# popping the bead..



## mr_3_0_5 (Mar 9, 2010)

i seem to be having some trouble getting these beads to set.. 
im running 35 psi in the rears and the beads just wont pop all the way.. 
anyone else have problem getting the beads to set? 
i have 27" backs and they are being a pain in the arse. 
what psi should i go to before breaking them down again. 
ive tried breaking them down more then once and refilling. ive even let the air out sprayed in the crease with wd-40 waited tried to refill at 38psi and beat on it with a rubber mallet.. 
if anyone has some bead popping secrets please tell.. 
at what psi will these tire blow? i guess im gonna have to put more presure in em..


----------



## gpinjason (Nov 10, 2009)

I found that a little soapy water will lubricate a little better than WD-40... I had a hard time getting one of my 28's to seat, just kept trying till it finally popped on and scared the crap outta me...


----------



## NMKawierider (Apr 11, 2009)

On the last set I had I tried everything.
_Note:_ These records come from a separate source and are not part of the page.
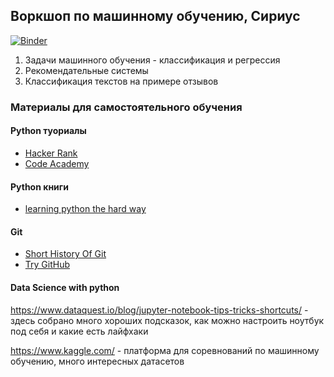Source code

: ## Воркшоп по машинному обучению, Сириус

[![Binder](https://mybinder.org/badge_logo.svg)](https://mybinder.org/v2/gh/elena-shirokova/sirius_ml_workshop.git/master)


1. Задачи машинного обучения - классификация и регрессия
2. Рекомендательные системы
3. Классификация текстов на примере отзывов

### Материалы для самостоятельного обучения

#### Python туориалы

- [Hacker Rank]()
- [Code Academy]()

#### Python книги
- [learning python the hard way](https://learnpythonthehardway.org/book/ex1.html)

#### Git 

- [Short History Of Git](https://git-scm.com/book/en/v2/Getting-Started-A-Short-History-of-Git)
- [Try GitHub](try.github.io)


#### Data Science with python

https://www.dataquest.io/blog/jupyter-notebook-tips-tricks-shortcuts/ - 
здесь собрано много хороших подсказок, как можно настроить ноутбук под себя и какие есть лайфхаки

https://www.kaggle.com/ - платформа для соревнований по машинному обучению, много интересных датасетов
I even sanded down just a little the inner beed ring and repolished it. No go. Finaly found the stuff...sylicone spray..both the rimb and the beed. Popped first time...so loud sent me out the door...lol...but it went...finaly.


----------



## mr_3_0_5 (Mar 9, 2010)

i will try both soapy water, and silicone spray.. any other tips? someone mentioned strapping the tire while filling it.. any help would be great.


----------



## JHR (Jan 29, 2010)

i used grease before just put a good coat around the bead of the tire and i also used dawn dishwashing liquid. Just lube it up real good with straight dawn and it has never gave me any problems. I just squirt it right on the bead and use my finger to cover the whole bead really good.


----------



## phreebsd (Dec 16, 2004)

dawn and palmolive soap work the best.


----------



## Muleskinner (Apr 24, 2009)

The best is the black bead seal goop. It lubes really well then glues the bead down. I wouldn't recommend any aggressive high speed driving or rock crawling with grease or silcone spray on the bead but I guess you won't be doing that with backs anyway.


----------



## gpinjason (Nov 10, 2009)

mr_3_0_5 said:


> i will try both soapy water, and silicone spray.. any other tips? someone mentioned strapping the tire while filling it.. any help would be great.


Yes if you have a good heavy duty 2" ratchet strap, you can put it around the circumference of the tire and tighten it down as tight as you can get it... it will force the air to push out on the beads more... but as soon as the beads pop on, you will want to loosen the straps... and watch your fingers..


----------



## gpinjason (Nov 10, 2009)

Muleskinner said:


> The best is the black bead seal goop. It lubes really well then glues the bead down. I wouldn't recommend any aggressive high speed driving or rock crawling with grease or silcone spray on the bead but I guess you won't be doing that with backs anyway.


^ yeah, the grease and silicone will stay on there and keep the bead slick... soapy water and bead sealant will eventually dry out


----------



## hudsonmicah (Mar 22, 2010)

JHR said:


> i used grease before just put a good coat around the bead of the tire and i also used dawn dishwashing liquid. Just lube it up real good with straight dawn and it has never gave me any problems. I just squirt it right on the bead and use my finger to cover the whole bead really good.


Agreed, The soap part, not the grease. Worked for me 2 nights ago


----------



## mr_3_0_5 (Mar 9, 2010)

if all these tips dont get er done i may have some backs for sale soon.. lol 
thanks guys ill give it another shot.


----------



## JHR (Jan 29, 2010)

i used the grease right before nats on my 31's and i dismounted them 2 days ago and there was no grease to be found on the beads. It wears off easily. And i like using dawn now cause it is a hell of a lot cleaner. lol


----------